Good Morning! When Samantha was eleven-years-old she participated in several camp programs through the Milwaukee Public Museum. Group activities and group sports were held each afternoon.

Here is an entry I wrote one night after camp that is a personal “Sammy-favorite.”

I have been traveling for a week so when I landed tonight I picked up Sammy for a “girls’ night” to catch up. She was detailing the camp and the different students and the daily structure of the program.

Sammy has become more and more athletic, although she is not what I would call “naturally athletic.” However she has learned sports are much like any area of life–part of it is natural talent and the other part is what you do with what you have. With that mentality, she has learned to excel..

In this particular camp there was a girl who was struggling with group sports and group sport activities. During kickball she would often miss the ball completely or just punt a few feet and was constantly “out” without making it to base.

Sammy pulled her aside and said, “You don’t have to be naturally good at sports or super athletic to be a good player. It isn’t about kicking the ball hard or with force, but with confidence. Bring confidence to your kick and the ball will respond.” (In case you were wondering-this is an exact quote. Sammy has an amazing vocabulary and delivery. While I was traveling I asked her during a phone conversation why she was upset, as she sounded bothered, and she said, “Mother I am upset about multiple issues.”)

Back to our kickball story - so this girl went up to kick and took Sammy’s advice. She kicked the ball hard enough to make it all the way to second base. Then she ran with confidence on the subsequent teammate kicks and made it to home-plate for her first time.

Your Turn: Where in your life have you been thinking you need some “secret to success” or special talent to achieve the results you desire? Try following an 11-year-old’s advice. Approach your goal with confidence– you will be pleasantly surprised at how it responds. Use confidence and positive reinforcement to overcome the opinions of others and shine anyway… then make it to “home plate” for the goal of your choice.

Today’s Affirmation: I approach my actions and goals with confidence.

Let the positive out…

April 22nd, 2008 | 1 Comment | Posted in Attitude, Sammy Wisdom

“People are just about as happy as they make up their minds to be.” Abraham Lincoln 

Recently my daughter had her second band concert. Her band teacher likes to highlight each student throughout the course of the concert and often chooses “rounds” so that each student, or a small group of students, can play 8-16 measures of a song.

The band as a whole had made wonderful progress since their first concert, when they had only had their instruments a few months. That was an enjoyable but often squeaky evening. The second, concert, four months after the first, featured wonderful sounds and some great jazz and blues favorites.

During the small group playing, I noticed that my daughter had a very strong tone to her instrument. There weren’t any squeaks, no mistakes and her playing was smooth and deliberate in her few short measures. Many children did well (all did better than I would have done!) but some did not play as loud or as confidently in front of the packed auditorium.

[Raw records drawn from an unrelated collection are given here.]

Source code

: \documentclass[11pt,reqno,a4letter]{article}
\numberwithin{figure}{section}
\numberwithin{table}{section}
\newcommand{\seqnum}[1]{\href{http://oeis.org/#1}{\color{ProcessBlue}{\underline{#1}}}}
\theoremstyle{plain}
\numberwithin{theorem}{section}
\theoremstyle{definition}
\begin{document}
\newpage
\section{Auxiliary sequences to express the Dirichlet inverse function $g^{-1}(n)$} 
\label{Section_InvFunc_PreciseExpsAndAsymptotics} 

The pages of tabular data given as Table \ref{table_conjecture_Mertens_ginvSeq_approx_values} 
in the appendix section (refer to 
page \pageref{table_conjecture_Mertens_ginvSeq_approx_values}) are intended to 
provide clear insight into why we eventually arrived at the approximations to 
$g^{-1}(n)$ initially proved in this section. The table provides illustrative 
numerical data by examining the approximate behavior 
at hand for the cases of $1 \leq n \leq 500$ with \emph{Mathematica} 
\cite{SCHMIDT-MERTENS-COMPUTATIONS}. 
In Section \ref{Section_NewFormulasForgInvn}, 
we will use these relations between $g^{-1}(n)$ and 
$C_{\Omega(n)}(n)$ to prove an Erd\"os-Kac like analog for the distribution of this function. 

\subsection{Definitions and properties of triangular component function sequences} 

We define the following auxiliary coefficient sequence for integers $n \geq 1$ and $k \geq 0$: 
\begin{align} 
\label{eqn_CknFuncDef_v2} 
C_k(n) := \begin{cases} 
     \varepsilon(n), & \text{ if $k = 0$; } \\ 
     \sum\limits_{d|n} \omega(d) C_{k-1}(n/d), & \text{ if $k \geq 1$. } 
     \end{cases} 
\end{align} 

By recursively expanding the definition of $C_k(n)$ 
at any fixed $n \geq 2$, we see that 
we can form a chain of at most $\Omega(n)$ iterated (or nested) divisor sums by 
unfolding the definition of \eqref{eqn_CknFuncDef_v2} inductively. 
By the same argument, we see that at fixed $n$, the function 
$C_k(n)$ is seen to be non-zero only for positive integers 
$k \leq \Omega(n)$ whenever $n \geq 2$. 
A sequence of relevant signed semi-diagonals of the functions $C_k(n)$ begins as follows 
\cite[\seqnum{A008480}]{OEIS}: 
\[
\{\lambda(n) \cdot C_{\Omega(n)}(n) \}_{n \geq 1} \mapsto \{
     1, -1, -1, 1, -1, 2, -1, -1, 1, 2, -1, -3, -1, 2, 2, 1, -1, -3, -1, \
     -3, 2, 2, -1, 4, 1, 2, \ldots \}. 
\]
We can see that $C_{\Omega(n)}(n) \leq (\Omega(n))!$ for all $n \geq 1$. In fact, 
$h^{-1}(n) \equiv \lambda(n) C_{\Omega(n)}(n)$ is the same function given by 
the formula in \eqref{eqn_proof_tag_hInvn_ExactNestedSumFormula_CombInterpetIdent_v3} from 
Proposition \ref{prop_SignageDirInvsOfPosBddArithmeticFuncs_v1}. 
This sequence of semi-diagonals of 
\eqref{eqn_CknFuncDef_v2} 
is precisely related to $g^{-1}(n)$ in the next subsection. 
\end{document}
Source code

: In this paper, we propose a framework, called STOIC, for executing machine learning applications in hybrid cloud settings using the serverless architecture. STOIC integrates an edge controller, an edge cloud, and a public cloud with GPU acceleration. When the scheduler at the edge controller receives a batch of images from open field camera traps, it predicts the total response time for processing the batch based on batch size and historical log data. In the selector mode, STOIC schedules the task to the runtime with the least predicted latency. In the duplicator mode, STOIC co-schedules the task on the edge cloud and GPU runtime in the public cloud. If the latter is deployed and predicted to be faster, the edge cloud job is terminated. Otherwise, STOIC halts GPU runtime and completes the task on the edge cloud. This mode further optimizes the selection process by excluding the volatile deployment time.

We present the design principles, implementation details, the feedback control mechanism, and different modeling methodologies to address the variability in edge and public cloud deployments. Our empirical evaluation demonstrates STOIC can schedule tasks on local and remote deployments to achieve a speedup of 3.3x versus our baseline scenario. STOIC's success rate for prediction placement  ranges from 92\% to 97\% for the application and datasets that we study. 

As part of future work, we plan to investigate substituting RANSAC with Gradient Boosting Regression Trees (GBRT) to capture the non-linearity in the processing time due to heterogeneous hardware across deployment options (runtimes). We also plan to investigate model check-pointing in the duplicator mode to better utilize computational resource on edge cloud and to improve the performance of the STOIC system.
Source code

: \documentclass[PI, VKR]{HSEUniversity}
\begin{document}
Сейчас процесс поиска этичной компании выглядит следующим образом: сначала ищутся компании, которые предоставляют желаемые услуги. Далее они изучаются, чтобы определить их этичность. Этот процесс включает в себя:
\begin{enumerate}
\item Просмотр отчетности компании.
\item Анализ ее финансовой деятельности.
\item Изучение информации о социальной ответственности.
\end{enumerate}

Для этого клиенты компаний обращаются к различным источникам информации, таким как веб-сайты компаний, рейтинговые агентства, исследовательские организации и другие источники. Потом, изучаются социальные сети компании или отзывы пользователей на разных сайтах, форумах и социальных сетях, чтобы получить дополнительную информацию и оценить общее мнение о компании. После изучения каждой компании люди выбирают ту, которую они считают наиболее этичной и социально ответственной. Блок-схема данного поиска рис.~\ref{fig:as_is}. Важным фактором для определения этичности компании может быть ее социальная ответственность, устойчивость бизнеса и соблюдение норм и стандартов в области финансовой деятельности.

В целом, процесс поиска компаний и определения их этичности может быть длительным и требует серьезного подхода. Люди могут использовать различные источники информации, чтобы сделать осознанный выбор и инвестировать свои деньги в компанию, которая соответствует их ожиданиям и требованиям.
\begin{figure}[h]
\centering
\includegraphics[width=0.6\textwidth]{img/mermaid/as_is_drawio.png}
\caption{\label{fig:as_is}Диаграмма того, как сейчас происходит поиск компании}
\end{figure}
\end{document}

On the way home I asked Samantha what helped her do so well. She said, “I know I have practiced and know the music as I ever will. So I don’t focus on that or what will happen next. Instead I focus on positive things. I think about the neat birthday banner the kids at school put on my locker. I think about our vacation.”

“Do you think about those things while you play?” I asked, intrigued by her explanation.

“Nope. I think about positive things right before I start each song. When I play I only think about letting the positive out.”

I smiled as I continued driving. Our kids often have so many words of wisdom when we are curious enough to ask and slow down long enough to listen.

Your Turn: Where in your life has uncertainty hampered your ability to do and be your best? Release the grip of uncertainty by preparing, planning and then “letting the positive out.”

Today’s Affirmation: Today I focus on “letting the positive out.”